Paloma Cuevas y Enrique Ponce son el foco de atención de la prensa española tras manifestar que la pareja se fue "desgastando" y, por ello, han decidido juntos tomar distancia uno del otro.
Lo cierto es que la cordobesa de 47 años y el torero español optaron por hacer pública esta separación "temporal" e hicieron frente a las especulaciones por parte de diversos medios.

Además, a pesar de este momento difícil, se sabe que lo que más unía a la empresaria y al sobrino de Rafael Ponce Navarro, Rafaelillo, era sus dos hijas, Paloma y Bianca, de 12 y 8 años respectivamente.
De momento, resaltamos que la revista ¡Hola! entrevistó por teléfono a la hija de Victoriano Valencia, quien brindó las primeras declaraciones después del anuncio y, según el medio, su voz sonaba "entrecortada".

"Estoy serena porque mi fe me permite estar tranquila y porque la felicidad de mis hijas está por encima de todo".
Luego de contar cómo se encuentra, la socialité ha dejado en claro que solo le preocupa, ahora, que sus dos niñas y sus padres estén bien.
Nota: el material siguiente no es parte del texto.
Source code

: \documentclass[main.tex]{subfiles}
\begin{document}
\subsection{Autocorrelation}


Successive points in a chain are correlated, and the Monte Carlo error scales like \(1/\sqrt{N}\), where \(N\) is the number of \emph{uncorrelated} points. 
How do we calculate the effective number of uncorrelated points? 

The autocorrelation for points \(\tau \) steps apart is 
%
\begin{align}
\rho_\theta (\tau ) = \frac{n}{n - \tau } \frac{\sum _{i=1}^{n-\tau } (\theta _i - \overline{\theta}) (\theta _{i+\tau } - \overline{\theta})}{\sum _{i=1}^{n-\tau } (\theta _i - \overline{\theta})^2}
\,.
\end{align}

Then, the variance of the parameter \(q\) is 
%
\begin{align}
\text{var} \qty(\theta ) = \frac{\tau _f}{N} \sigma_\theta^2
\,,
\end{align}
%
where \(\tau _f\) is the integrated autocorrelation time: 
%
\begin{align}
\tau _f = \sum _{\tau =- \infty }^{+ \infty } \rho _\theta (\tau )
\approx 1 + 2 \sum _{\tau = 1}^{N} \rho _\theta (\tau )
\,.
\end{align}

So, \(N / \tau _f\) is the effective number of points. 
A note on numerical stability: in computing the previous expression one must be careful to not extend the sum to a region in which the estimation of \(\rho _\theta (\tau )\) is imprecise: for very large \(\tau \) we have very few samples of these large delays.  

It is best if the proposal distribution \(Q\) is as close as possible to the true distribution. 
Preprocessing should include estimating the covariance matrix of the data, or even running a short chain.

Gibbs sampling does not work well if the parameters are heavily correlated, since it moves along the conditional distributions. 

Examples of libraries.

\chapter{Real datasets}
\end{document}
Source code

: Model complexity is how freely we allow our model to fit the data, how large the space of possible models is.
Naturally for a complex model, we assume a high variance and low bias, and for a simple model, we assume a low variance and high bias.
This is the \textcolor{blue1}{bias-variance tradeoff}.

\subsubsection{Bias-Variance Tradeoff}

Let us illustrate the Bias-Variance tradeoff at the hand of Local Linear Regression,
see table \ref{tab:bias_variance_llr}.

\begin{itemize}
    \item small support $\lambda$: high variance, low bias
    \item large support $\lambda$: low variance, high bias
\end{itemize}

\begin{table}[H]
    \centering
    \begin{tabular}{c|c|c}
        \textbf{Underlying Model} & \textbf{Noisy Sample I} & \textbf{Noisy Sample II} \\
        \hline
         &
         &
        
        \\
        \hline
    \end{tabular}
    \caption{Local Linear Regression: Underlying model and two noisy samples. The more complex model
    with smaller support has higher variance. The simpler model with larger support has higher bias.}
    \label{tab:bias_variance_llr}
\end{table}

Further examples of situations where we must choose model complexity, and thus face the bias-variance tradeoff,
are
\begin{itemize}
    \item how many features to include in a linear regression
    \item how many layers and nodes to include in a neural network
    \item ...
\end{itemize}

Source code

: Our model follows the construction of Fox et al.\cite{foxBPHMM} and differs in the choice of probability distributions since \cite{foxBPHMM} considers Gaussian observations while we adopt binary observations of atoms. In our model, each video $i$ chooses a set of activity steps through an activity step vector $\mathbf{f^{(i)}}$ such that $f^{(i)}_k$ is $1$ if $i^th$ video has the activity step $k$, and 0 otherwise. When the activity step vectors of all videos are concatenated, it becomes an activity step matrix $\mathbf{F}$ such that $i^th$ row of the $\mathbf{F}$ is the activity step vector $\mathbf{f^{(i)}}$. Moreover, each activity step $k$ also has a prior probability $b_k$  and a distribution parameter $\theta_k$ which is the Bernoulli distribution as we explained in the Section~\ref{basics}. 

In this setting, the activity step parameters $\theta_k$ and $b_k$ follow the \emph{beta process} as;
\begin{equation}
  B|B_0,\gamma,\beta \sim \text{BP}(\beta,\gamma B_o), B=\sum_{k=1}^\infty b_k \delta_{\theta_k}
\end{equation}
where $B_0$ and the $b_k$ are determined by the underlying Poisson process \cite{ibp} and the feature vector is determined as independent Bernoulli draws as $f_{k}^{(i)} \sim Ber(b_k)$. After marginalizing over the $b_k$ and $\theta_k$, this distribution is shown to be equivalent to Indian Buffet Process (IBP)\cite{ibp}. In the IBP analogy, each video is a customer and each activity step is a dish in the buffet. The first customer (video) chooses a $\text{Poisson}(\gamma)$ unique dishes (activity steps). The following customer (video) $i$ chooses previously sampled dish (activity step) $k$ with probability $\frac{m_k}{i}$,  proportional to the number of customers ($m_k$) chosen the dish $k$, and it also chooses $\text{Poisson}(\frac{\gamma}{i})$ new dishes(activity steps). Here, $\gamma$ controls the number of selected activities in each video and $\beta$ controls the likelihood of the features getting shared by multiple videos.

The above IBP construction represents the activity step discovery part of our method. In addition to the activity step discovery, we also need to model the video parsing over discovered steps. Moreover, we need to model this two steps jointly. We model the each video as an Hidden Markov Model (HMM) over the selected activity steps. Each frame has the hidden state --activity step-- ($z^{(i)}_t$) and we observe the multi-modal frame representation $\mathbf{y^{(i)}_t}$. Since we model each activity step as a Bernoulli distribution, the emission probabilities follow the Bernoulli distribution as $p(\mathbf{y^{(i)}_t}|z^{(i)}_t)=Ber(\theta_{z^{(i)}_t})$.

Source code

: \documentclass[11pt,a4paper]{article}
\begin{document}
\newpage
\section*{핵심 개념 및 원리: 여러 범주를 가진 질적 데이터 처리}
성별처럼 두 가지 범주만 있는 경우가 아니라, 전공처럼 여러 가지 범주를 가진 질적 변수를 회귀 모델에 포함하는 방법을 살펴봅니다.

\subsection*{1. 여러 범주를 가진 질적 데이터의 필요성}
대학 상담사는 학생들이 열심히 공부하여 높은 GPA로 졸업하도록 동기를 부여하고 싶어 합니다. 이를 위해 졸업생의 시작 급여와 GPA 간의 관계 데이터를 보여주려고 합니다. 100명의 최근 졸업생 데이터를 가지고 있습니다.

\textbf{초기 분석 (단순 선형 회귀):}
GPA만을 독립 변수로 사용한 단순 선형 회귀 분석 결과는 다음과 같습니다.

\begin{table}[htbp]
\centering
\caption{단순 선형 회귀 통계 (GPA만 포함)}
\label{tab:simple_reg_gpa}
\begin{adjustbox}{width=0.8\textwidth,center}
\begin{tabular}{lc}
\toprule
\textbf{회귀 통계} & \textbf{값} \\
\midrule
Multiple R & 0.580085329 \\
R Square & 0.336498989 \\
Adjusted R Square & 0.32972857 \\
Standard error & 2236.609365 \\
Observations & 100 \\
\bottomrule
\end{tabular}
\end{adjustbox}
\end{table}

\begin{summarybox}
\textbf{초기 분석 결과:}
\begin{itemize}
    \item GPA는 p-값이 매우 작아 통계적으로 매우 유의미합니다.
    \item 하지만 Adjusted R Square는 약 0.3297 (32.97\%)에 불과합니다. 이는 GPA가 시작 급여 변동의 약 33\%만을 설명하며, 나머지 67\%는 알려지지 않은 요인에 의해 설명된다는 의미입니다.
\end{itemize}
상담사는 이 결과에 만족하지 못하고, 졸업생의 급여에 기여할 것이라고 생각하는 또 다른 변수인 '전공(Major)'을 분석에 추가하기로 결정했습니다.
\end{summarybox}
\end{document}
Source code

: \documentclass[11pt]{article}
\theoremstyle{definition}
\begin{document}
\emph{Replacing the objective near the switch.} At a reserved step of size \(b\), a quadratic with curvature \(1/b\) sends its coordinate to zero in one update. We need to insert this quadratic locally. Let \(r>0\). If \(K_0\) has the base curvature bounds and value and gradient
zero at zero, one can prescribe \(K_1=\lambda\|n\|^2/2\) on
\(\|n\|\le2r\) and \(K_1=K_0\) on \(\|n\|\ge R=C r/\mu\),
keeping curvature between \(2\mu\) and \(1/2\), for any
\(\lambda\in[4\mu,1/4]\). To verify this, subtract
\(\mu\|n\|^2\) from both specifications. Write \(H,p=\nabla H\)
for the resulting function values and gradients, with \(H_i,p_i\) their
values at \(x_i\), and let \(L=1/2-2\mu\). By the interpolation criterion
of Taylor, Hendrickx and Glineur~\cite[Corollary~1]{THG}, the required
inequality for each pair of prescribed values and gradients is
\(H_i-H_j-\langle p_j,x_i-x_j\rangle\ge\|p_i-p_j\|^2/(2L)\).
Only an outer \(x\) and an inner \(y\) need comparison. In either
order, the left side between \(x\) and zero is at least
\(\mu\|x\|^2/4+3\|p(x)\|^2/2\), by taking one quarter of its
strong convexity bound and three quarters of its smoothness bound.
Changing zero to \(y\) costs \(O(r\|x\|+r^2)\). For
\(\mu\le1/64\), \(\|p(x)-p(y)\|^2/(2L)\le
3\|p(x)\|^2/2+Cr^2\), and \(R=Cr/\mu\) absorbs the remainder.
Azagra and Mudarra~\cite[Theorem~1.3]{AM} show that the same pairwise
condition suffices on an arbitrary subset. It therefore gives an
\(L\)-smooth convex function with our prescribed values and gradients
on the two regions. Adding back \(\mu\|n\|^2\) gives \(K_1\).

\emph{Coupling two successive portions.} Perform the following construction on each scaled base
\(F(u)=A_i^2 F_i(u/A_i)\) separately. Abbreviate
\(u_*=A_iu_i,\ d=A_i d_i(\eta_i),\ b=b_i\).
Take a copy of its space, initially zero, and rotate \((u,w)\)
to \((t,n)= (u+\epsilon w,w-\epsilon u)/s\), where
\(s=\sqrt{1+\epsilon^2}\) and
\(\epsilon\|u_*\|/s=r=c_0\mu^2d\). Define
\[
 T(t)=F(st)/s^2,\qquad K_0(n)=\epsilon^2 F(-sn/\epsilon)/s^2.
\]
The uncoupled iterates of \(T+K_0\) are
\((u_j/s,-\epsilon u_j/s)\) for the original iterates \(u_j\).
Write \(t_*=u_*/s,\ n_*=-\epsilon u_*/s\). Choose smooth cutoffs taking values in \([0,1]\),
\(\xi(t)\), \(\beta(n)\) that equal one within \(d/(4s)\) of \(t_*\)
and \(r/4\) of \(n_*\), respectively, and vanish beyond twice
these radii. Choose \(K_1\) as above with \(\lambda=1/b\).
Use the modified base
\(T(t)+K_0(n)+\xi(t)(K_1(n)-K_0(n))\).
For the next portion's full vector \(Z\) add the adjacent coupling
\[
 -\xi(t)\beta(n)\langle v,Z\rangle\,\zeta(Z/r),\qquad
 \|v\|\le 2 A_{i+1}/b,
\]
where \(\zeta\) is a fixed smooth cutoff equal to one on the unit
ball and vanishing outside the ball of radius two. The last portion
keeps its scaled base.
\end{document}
A su vez, que esta decisión les afecte lo menos posible.

Finalmente, Paloma Cuevas reconoció que vivió "un amor muy real y muy verdadero" al lado de Enrique Ponce, motivo por el cual no sacará conjeturas por indicios ni hablará mal de él.
"Jamás voy a hablar mal del padre de mis hijas. Nunca voy a decir nada negativo de él. Hemos tenido un matrimonio precioso durante 24 años", concluyó.